The client

SITA is a global leader in air transport communications and IT solutions. Drives digital transformation for more than 400 customers, covering 18,000 commercial aircraft and partnering with over 90 air navigation service providers. Serving 90% of the world’s airlines, SITA offers solutions like digital operations management, aircraft data handling, and seamless communication services for aircraft.

The challenge

For organizations managing global communication infrastructure, network planning decisions require a clear understanding of how assets perform across regions, traffic conditions and market environments. Expanding or optimizing such a network is not only a technical question. It also requires reliable insight into demand, coverage, capacity, competitive position and the expected impact of potential infrastructure investments.

 

SITA has a worldwide network of antennas. However, it lacked a centralized analytical tool that integrated data from all its sources and provided detailed statistics. The challenge they faced was no easy access to information such as:

  • How does a particular station perform compared to neighboring stations?
  • Are our stations overloaded or underloaded in a specific region?
  • Are there regions of the world where our performance is exceptionally good or exceptionally bad?
  • What would happen if we placed a station in a specific area (e.g., underperforming region)?
  • What percentage of markets do we own in different regions of the world (where our competitors are stronger and where we have advantage)?

 

Multiple and incompatible data sources made ad-hoc analysis hard, unreliable, and costly due to the complexity of ACARs messages mechanics, and SITA needed it in one place, integrated.

The solution

We developed an internal analytical and planning platform that helps SITA assess the performance of its global station network and make more informed expansion decisions. The application integrates ACARS messages, PASSUR flight data, station parameters and terrain geodata into one environment for analyzing coverage, traffic, capacity and market position.

 

Application structure

 

By replacing fragmented reports and manual ad hoc analysis with a centralized web application, the solution provides planning teams with a consistent view of the network. Each module supports a different business question, from understanding how individual stations perform to identifying where additional infrastructure could create the highest operational or commercial value.

 

Analytical and planning platform structure

 

Station Coverage – shows the realistic reach of each station across regions and altitude levels, including terrain limitations that may affect signal availability.

 

Flight Traffic Density – presents where aircraft traffic is concentrated, helping teams understand which regions, corridors and altitude ranges generate the highest operational demand.

 

Data Traffic Density and Station Capacity – combines communication traffic analysis with station load monitoring to identify high-message areas and stations at risk of congestion.

 

Market Share – estimates SITA’s traffic share across regions, helping teams see where the network position is strong, where competitors may be stronger and where expansion opportunities could exist.

 

Simulation Mode – allows teams to test a hypothetical new station before deployment and assess its potential impact on coverage, traffic capture, congestion risk and market share.

 

Simulation Mode as a planning capability

 

Beyond network monitoring, the simulation module turns the application into a scenario-planning tool.

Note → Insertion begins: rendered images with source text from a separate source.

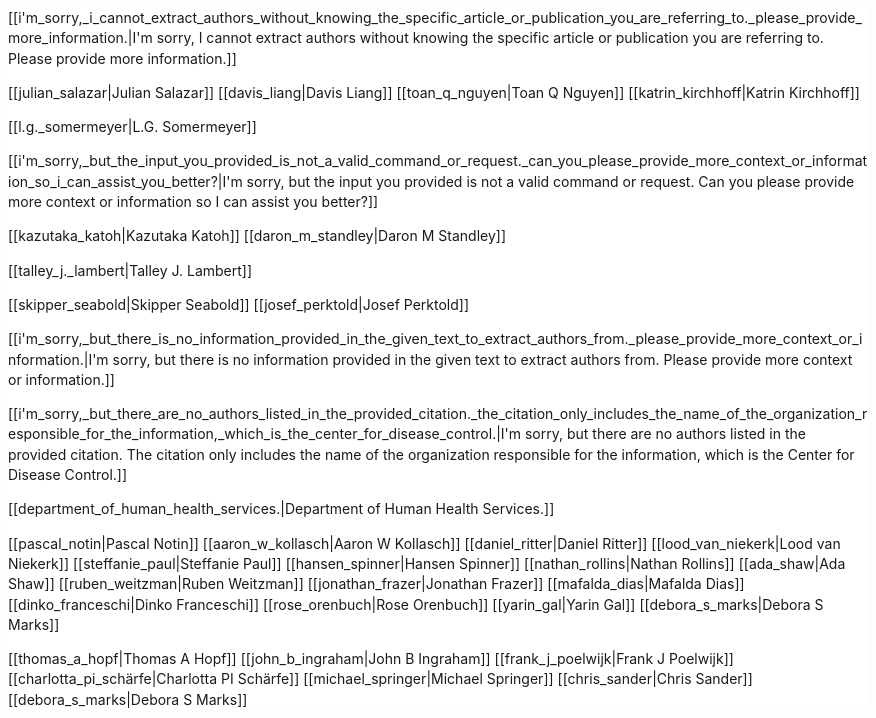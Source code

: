 [[i'm_sorry,_i_cannot_extract_authors_without_knowing_the_specific_article_or_publication_you_are_referring_to._please_provide_more_information.|I'm sorry, I cannot extract authors without knowing the specific article or publication you are referring to. Please provide more information.]]

[[julian_salazar|Julian Salazar]]
[[davis_liang|Davis Liang]]
[[toan_q_nguyen|Toan Q Nguyen]]
[[katrin_kirchhoff|Katrin Kirchhoff]]

[[l.g._somermeyer|L.G. Somermeyer]]

[[i'm_sorry,_but_the_input_you_provided_is_not_a_valid_command_or_request._can_you_please_provide_more_context_or_information_so_i_can_assist_you_better?|I'm sorry, but the input you provided is not a valid command or request. Can you please provide more context or information so I can assist you better?]]

[[kazutaka_katoh|Kazutaka Katoh]]
[[daron_m_standley|Daron M Standley]]

[[talley_j._lambert|Talley J. Lambert]]

[[skipper_seabold|Skipper Seabold]]
[[josef_perktold|Josef Perktold]]

[[i'm_sorry,_but_there_is_no_information_provided_in_the_given_text_to_extract_authors_from._please_provide_more_context_or_information.|I'm sorry, but there is no information provided in the given text to extract authors from. Please provide more context or information.]]

[[i'm_sorry,_but_there_are_no_authors_listed_in_the_provided_citation._the_citation_only_includes_the_name_of_the_organization_responsible_for_the_information,_which_is_the_center_for_disease_control.|I'm sorry, but there are no authors listed in the provided citation. The citation only includes the name of the organization responsible for the information, which is the Center for Disease Control.]]

[[department_of_human_health_services.|Department of Human Health Services.]]

[[pascal_notin|Pascal Notin]]
[[aaron_w_kollasch|Aaron W Kollasch]]
[[daniel_ritter|Daniel Ritter]]
[[lood_van_niekerk|Lood van Niekerk]]
[[steffanie_paul|Steffanie Paul]]
[[hansen_spinner|Hansen Spinner]]
[[nathan_rollins|Nathan Rollins]]
[[ada_shaw|Ada Shaw]]
[[ruben_weitzman|Ruben Weitzman]]
[[jonathan_frazer|Jonathan Frazer]]
[[mafalda_dias|Mafalda Dias]]
[[dinko_franceschi|Dinko Franceschi]]
[[rose_orenbuch|Rose Orenbuch]]
[[yarin_gal|Yarin Gal]]
[[debora_s_marks|Debora S Marks]]

[[thomas_a_hopf|Thomas A Hopf]]
[[john_b_ingraham|John B Ingraham]]
[[frank_j_poelwijk|Frank J Poelwijk]]
[[charlotta_pi_schärfe|Charlotta PI Schärfe]]
[[michael_springer|Michael Springer]]
[[chris_sander|Chris Sander]]
[[debora_s_marks|Debora S Marks]]

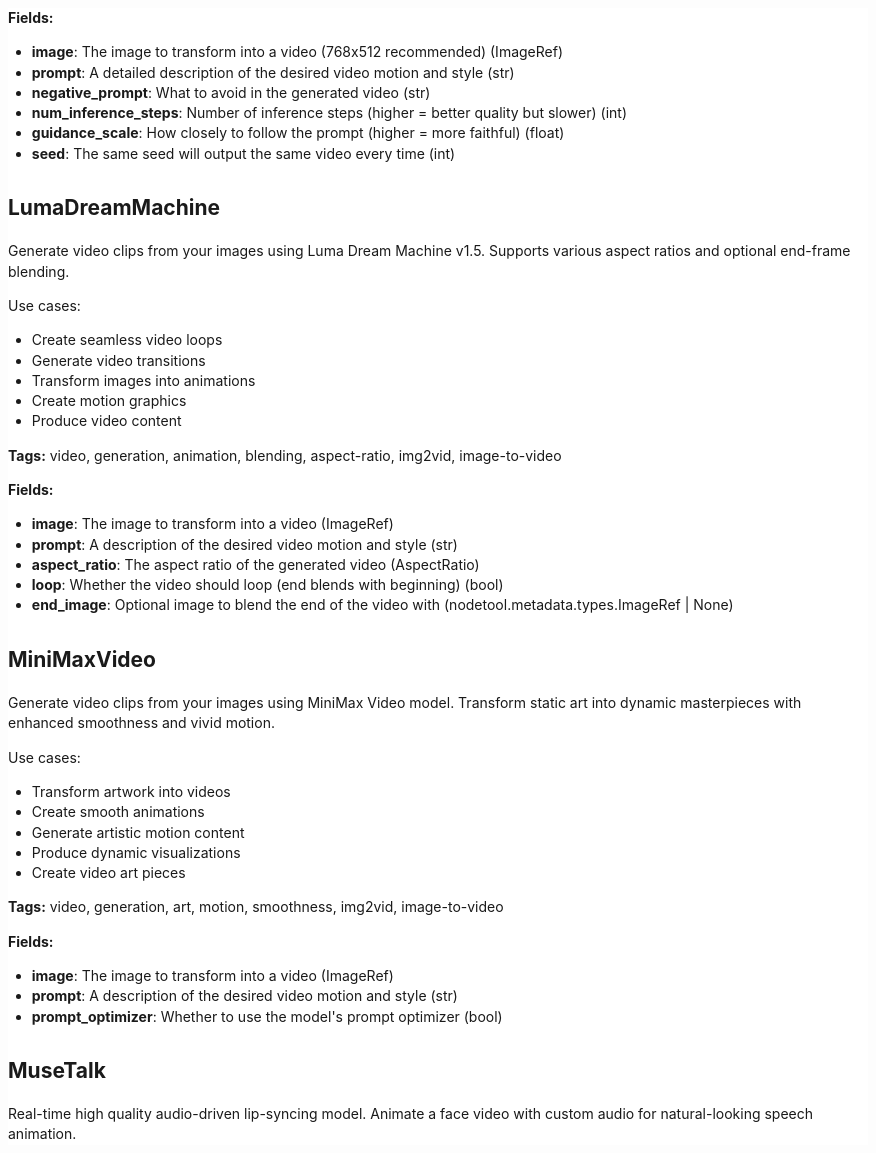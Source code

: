 **Fields:**
- **image**: The image to transform into a video (768x512 recommended) (ImageRef)
- **prompt**: A detailed description of the desired video motion and style (str)
- **negative_prompt**: What to avoid in the generated video (str)
- **num_inference_steps**: Number of inference steps (higher = better quality but slower) (int)
- **guidance_scale**: How closely to follow the prompt (higher = more faithful) (float)
- **seed**: The same seed will output the same video every time (int)


## LumaDreamMachine

Generate video clips from your images using Luma Dream Machine v1.5. Supports various aspect ratios and optional end-frame blending.

Use cases:
- Create seamless video loops
- Generate video transitions
- Transform images into animations
- Create motion graphics
- Produce video content

**Tags:** video, generation, animation, blending, aspect-ratio, img2vid, image-to-video

**Fields:**
- **image**: The image to transform into a video (ImageRef)
- **prompt**: A description of the desired video motion and style (str)
- **aspect_ratio**: The aspect ratio of the generated video (AspectRatio)
- **loop**: Whether the video should loop (end blends with beginning) (bool)
- **end_image**: Optional image to blend the end of the video with (nodetool.metadata.types.ImageRef | None)


## MiniMaxVideo

Generate video clips from your images using MiniMax Video model. Transform static art into dynamic masterpieces with enhanced smoothness and vivid motion.

Use cases:
- Transform artwork into videos
- Create smooth animations
- Generate artistic motion content
- Produce dynamic visualizations
- Create video art pieces

**Tags:** video, generation, art, motion, smoothness, img2vid, image-to-video

**Fields:**
- **image**: The image to transform into a video (ImageRef)
- **prompt**: A description of the desired video motion and style (str)
- **prompt_optimizer**: Whether to use the model's prompt optimizer (bool)


## MuseTalk

Real-time high quality audio-driven lip-syncing model. Animate a face video with custom audio for natural-looking speech animation.
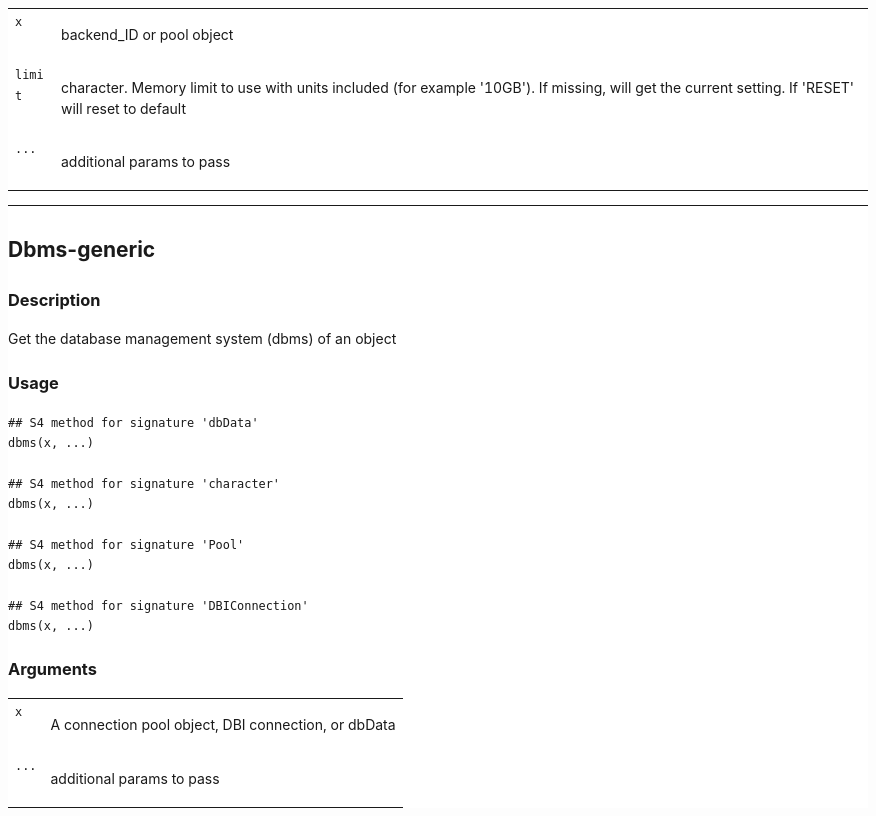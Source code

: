 <table>
<tbody>
<tr class="odd">
<td><code id="dbMemoryLimit_:_x">x</code></td>
<td><p>backend_ID or pool object</p></td>
</tr>
<tr class="even">
<td><code id="dbMemoryLimit_:_limit">limit</code></td>
<td><p>character. Memory limit to use with units included (for example
'10GB'). If missing, will get the current setting. If 'RESET' will reset
to default</p></td>
</tr>
<tr class="odd">
<td><code id="dbMemoryLimit_:_...">...</code></td>
<td><p>additional params to pass</p></td>
</tr>
</tbody>
</table>


---
## Dbms-generic

### Description

Get the database management system (dbms) of an object

### Usage

    ## S4 method for signature 'dbData'
    dbms(x, ...)

    ## S4 method for signature 'character'
    dbms(x, ...)

    ## S4 method for signature 'Pool'
    dbms(x, ...)

    ## S4 method for signature 'DBIConnection'
    dbms(x, ...)

### Arguments

<table>
<tbody>
<tr class="odd">
<td><code id="dbms-generic_:_x">x</code></td>
<td><p>A connection pool object, DBI connection, or dbData</p></td>
</tr>
<tr class="even">
<td><code id="dbms-generic_:_...">...</code></td>
<td><p>additional params to pass</p></td>
</tr>
</tbody>
</table>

Planning teams can model a potential station location in advance and understand its expected impact before committing to infrastructure decisions.

 

The analysis focuses on the traffic and geography that could realistically be affected by the proposed station. As a result, teams can assess whether a location could improve practical coverage, capture additional traffic, affect station-capacity risk or strengthen SITA’s position in a strategically important area.

 

The module supports business users in evaluating:

  • how a new station could change practical coverage;
  • which traffic could realistically be affected by the proposed location;
  • how much traffic could potentially be captured by the new station;
  • how the proposed station could affect station-capacity risk;
  • how estimated SITA share could change in the analyzed area.

 

By making potential outcomes visible before deployment, the module reduces planning uncertainty and supports more evidence-based infrastructure decisions.

 

To reach our goal we used the following tech stack:

  • Databricks – app serving, data storage and processing platform, jobs orchiestration, geospatial photon functions
  • Spark – main data processing tool
  • Java – backend development
  • Angular – frontend development
  • PyTorch – Set Transformer implementation, training and inference
  • MLflow – tracking model training and registering model object

Benefits:

Management and decision makers

The solution provided a centralized, reliable source of information on global station performance, traffic distribution, and market position. Decision-makers gained clear visibility into how individual stations and regions operate, enabling more confident, data-driven planning for network expansion and infrastructure investments rather than relying on fragmented analyses or assumptions.

 

Network planning

By introducing advanced analytics and simulation capabilities, the tool enabled teams to evaluate hypothetical station placements and assess their potential operational and market impacts before any physical deployment. This significantly reduced planning uncertainty and supported long-term network strategy with realistic traffic forecasts and performance scenarios.

 

Operational and analytical teams

Business and technical users received easy access to integrated, consistently prepared data through an intuitive web application. Automated data processing replaced complex ad hoc analyses, improving collaboration across teams and allowing analysts to focus on insights rather than data preparation, resulting in faster, more reliable daily analytical work.